First day after arriving was bloody gorgeous! Sunny, blue skies, no rain, snow, hail, nada, nothing. Brilliant. Even better, all those tourists waiting for the rain to stop to climb the volcano all went on this day... all 200-300 of them! So we booked the climb for the next day, tried on the waterproofs, checked boots, got food sorted and went to bed early for an early 6am start.
How lucky were we? The sun shone again for the second day running! Clear blue skies all around us, so the hike was on. Cool!

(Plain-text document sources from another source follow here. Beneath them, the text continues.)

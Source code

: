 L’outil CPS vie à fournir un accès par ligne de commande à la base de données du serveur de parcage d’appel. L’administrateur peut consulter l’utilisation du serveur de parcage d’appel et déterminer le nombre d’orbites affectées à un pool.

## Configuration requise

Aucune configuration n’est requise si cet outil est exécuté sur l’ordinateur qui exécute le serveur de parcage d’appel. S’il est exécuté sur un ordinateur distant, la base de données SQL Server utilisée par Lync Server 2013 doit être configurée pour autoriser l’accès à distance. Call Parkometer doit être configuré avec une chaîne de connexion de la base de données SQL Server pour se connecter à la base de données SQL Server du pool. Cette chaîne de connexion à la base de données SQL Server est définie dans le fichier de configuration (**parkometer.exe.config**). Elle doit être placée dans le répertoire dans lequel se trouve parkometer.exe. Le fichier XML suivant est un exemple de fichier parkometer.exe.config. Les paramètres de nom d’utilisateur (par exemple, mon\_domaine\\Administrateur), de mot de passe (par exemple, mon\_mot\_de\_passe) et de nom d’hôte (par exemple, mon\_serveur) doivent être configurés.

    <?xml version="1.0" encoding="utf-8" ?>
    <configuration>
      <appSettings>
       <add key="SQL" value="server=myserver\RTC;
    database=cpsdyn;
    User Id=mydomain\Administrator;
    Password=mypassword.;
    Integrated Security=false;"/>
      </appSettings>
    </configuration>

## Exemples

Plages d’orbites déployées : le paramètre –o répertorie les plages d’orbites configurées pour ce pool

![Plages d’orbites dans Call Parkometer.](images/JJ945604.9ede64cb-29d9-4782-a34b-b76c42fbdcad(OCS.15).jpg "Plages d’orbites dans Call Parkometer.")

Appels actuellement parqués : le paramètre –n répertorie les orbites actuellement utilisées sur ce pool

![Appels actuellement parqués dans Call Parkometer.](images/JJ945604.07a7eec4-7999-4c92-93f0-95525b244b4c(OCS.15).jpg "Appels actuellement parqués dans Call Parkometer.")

The hike starts with a brisk drive to 1000m altitude in a jeep, followed by a long wait for the ski lift to finally work. Well, you don't want to exert yourself too much now do you?! Actually, Gordy did, and he walked the extra 400m directly up-volcano, up the loose black volcanic ash and met me, Graeme and the rest of our little 7-some at the 1400m "official" starting point. He was rather impressed with his little self after doing the first part of the walk in 40 minutes, a whole 5 minutes faster than a 61yr old German guy we met the day before. Awwww ... Then again we didn't even bother, so who am I to laugh?!
The ski lift was actually broken when we got there, having been used the day before. When asked how long it might take to fix, the guide replied,

"Hey, come on man. This South America. Chill. It'll be fixed sooner or later."

Or words to that effect.

The hike itself wasn't too taxing. Our guide led us up the volcano at a steady pace and we quickly passed every other group (about 30 people in total) by the first pit stop. The views from here were astounding. After a spot of brunch (tiring work you know!), we then put on the protective gators, tied the crampons to our boots and removed the ice axe from our packs, ready for the assault on the summit.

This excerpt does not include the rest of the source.